The simplest form of fish to display would be using a single fish bowl or a small 2-gallon aquarium. Using either would require some type of substrate (gravel) and decorations. You might decide to use cold water fish such as Bettas (Siamese Fighting Fish) or Goldfish. Both like colder water, which means it’s not necessary to have a heater. Fishbowls also don’t require filtration. Both Bettas and Goldfish enjoy a simple diet or flakes or pellets and would require weekly water changes. Be sure to keep them away from high traffic areas as too much activity is stressful to any type of fish. Bettas tend to be aggressive, so you can only have one in a bowl or aquarium. Goldfish do just fine alone or in groups.

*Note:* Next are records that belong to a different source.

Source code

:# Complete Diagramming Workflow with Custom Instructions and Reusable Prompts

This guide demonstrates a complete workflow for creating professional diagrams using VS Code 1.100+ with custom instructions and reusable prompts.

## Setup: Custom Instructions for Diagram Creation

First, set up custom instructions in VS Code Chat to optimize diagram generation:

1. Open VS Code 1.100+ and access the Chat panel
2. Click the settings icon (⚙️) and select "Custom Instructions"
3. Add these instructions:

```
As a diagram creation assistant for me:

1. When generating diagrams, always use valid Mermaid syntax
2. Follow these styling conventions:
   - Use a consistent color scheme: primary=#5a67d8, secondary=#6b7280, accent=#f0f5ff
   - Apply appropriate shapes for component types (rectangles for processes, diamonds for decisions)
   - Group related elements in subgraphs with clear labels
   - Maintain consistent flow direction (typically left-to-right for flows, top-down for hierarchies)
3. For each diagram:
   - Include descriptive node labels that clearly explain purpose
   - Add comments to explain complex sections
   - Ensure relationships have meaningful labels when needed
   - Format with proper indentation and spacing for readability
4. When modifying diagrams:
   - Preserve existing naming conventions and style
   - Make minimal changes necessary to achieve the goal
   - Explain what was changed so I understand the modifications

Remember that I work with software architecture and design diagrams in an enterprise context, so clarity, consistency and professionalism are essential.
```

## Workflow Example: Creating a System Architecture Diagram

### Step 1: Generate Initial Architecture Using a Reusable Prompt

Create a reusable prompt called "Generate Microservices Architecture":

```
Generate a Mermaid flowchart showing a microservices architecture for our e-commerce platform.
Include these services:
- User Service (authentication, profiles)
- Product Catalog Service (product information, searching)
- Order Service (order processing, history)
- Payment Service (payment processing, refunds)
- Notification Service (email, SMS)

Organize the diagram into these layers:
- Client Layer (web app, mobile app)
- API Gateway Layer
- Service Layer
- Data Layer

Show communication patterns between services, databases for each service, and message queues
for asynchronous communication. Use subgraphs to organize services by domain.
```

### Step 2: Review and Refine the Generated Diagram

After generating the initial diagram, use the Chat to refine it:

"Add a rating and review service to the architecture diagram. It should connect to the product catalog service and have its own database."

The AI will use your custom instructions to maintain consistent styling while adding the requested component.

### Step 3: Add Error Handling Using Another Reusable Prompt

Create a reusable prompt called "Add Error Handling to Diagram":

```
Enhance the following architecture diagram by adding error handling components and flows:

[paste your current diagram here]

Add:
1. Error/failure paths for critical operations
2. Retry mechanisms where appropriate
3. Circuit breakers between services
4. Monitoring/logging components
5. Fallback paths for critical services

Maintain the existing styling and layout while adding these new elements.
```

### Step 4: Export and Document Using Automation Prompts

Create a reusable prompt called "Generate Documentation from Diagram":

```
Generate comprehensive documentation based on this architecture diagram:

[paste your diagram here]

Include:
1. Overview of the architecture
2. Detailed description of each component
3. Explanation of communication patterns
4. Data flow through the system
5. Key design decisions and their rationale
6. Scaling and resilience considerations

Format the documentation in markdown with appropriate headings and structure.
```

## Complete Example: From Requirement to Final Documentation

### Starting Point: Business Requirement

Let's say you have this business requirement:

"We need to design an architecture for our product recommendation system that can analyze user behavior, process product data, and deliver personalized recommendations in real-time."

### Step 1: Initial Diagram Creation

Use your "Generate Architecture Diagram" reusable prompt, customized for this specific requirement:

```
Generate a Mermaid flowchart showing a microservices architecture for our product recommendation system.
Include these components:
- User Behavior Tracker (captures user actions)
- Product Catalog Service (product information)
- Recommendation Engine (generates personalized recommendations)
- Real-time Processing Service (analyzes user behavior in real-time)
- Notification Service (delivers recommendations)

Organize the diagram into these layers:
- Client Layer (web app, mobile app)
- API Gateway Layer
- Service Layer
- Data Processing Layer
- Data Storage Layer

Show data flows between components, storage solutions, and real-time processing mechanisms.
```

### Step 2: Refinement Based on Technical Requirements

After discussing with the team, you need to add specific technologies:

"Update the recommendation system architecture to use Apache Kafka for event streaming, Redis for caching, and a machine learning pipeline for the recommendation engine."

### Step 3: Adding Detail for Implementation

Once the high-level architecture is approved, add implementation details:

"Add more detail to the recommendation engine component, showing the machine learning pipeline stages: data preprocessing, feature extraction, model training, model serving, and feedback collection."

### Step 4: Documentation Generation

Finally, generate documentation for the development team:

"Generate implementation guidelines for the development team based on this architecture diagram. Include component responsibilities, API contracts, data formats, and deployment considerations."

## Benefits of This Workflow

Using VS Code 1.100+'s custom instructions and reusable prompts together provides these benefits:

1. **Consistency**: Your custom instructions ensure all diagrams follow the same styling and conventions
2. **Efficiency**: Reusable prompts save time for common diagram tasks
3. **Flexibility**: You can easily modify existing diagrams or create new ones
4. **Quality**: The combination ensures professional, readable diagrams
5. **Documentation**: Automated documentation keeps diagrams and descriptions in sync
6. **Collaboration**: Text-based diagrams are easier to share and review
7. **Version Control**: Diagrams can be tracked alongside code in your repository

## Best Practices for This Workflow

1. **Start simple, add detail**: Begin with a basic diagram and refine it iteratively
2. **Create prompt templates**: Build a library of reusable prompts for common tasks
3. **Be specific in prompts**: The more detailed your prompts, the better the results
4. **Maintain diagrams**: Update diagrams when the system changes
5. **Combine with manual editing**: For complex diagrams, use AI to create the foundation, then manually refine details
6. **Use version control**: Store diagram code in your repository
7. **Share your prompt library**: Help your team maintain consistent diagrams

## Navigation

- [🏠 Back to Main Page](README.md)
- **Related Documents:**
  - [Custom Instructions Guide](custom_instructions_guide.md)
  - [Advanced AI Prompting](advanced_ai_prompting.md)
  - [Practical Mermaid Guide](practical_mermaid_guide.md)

Even if you are a beginner aquarist, you can keep warm water fish that are simple to care for. Warm water fish require temperatures between 72-82 degrees, meaning they will require a heater. Easy care species include Black Mollies, White Clouds, Danios, Swordtails and Guppies. These fish can dwell together in a community tank with few problems. All of these species are hardy, lively, can live on flake or pellet diets, active, small and long-lasting. The aquarium would require a 10 percent water change to keep the water fresh and healthy.
Aquariums can be decorated according to your personal taste, using any color preference and the many types of decorations are limitless, so matching any décor would be very easy to do. I personally have a 55-gallon aquarium with one Red-bellied Pacu. My tank is located in my dining room. My living- and dining room consists of off-white and black furniture. My aquarium has white gravel with black slate rock pieces, as well as a solid black background. Before the Pacu grew large, there were also black and white plants as well. The tank is on a black wrought iron stand and blends in perfectly with the surrounding décor. The only downside to an aquarium of this size is not being able to move it around at will. It is in an ideal spot away from windows to prevent algae growth, and it is also out of the way of heavy traffic areas.
The aquarium is a great conversation piece, as visitors are always enthralled with the size of my Pacu and its care. My Pacu is about the length of my forearm and will eventually need a larger tank to support his girth. What started off as a way to fill empty space has evolved into a large aquarium that holds a lone fish species and is a very beautiful decorative accent in my home.